Padahal sejarah mengajarkan bahwa bangsa yang maju adalah bangsa yang yg gemar membaca. Karena otomatis kecerdasan dan wawasan iptek kian bertambah sehingga terjadi peningkatan kualitas Sumber Daya Manusia (SDM) yang diperlukan untuk upaya pembangunan yang berkesinambungan. Marilah berkaca pada Jepang yang pada masa Restorasi Meiji (tahun 1800-an) melakukan program penerjemahan buku besar-besaran.
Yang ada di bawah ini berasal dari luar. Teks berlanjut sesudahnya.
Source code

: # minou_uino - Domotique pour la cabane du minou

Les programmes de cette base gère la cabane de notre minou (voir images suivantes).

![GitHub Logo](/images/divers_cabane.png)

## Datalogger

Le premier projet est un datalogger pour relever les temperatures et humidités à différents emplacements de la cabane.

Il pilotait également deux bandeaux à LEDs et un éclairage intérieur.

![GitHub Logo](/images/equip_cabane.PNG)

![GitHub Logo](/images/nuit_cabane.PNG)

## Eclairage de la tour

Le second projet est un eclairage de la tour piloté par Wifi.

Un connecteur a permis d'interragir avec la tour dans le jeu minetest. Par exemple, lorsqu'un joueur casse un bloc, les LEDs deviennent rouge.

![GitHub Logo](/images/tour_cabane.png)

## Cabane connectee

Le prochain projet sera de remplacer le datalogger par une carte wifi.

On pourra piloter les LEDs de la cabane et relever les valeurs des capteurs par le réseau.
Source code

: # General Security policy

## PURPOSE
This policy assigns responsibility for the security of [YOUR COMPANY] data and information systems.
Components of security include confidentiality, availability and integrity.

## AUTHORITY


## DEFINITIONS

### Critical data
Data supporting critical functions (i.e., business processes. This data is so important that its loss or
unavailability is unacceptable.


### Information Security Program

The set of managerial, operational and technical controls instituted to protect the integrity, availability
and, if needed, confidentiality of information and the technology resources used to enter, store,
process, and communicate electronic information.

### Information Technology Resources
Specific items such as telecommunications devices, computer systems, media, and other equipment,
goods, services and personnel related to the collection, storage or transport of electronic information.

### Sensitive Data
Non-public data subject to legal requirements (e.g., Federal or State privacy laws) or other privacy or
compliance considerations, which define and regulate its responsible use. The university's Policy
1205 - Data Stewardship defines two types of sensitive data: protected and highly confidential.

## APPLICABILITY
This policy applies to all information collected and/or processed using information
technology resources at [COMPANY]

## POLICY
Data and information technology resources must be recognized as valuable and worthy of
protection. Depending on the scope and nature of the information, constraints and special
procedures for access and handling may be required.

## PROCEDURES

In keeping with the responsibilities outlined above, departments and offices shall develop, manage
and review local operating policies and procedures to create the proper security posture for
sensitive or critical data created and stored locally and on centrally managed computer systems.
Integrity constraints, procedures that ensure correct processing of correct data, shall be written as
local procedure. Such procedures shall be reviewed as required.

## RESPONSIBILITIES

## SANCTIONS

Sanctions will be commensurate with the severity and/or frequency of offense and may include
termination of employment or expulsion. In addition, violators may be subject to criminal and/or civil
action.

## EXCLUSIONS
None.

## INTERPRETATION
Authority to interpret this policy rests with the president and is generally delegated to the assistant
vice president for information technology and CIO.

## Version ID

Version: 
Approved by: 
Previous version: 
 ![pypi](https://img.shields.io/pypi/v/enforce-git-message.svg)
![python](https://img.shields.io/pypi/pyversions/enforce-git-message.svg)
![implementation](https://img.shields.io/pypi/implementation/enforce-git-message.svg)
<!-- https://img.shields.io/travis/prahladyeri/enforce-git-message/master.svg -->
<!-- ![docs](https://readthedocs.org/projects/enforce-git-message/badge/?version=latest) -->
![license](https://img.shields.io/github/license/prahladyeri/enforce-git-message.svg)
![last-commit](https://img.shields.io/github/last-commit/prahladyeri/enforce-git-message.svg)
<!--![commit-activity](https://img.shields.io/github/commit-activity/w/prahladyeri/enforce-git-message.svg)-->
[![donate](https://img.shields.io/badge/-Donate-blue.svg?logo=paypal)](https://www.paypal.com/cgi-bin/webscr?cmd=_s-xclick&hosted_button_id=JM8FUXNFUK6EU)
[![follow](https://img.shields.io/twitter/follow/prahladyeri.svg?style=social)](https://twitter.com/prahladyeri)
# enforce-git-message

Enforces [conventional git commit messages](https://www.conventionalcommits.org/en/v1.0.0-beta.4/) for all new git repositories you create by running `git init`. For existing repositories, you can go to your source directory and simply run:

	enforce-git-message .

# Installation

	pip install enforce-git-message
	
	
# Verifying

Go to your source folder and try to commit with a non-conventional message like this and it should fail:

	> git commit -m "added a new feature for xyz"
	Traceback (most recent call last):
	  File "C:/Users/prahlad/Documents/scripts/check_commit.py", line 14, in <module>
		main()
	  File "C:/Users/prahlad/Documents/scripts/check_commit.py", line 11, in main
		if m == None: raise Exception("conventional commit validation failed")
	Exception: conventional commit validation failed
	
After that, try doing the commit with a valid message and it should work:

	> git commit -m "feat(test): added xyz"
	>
Buku-buku yang pekan ini terbit di Amerika, negara adikuasa yang mengalahkan sekaligus menjadi induk semang Jepang pasca Perang Dunia II, pada pekan berikutnya sudah terbit di Jepang dalam versi terjemahannya. Alhasil, Jepang sangat cepat menyerap teknologi dan
inovasi mutakhir dari negara-negara Barat dan tumbuh pesat setelah luluh-lantak dibom atom pada 1945 menjadi pesaing ekonomi Amerika mulai 1960an hingga saat ini. Lantas, jika tingginya tingkat minat baca terkait erat dengan kualitas SDM, patutlah kita merenung apakah masyarakat kita dapat digolongkan sebagai *reading society* (masyarakat yang membaca) seperti negara-negara maju yang kerap kita jadikan rujukan?

Perpustakaan
Setali tiga uang dengan nasib buku, perpustakaan tampaknya belum populer di mata masyarakat. Dapat dibandingkan, misalnya, frekuensi kunjungan anak muda sebagai tulang punggung bangsa ke *mall* atau rental *playstation*dibandingkan ke perpustakaan, yang mana yang lebih tinggi? Atau berapa banyak koleksi kaset lagu yang mereka miliki dibandingkan koleksi buku?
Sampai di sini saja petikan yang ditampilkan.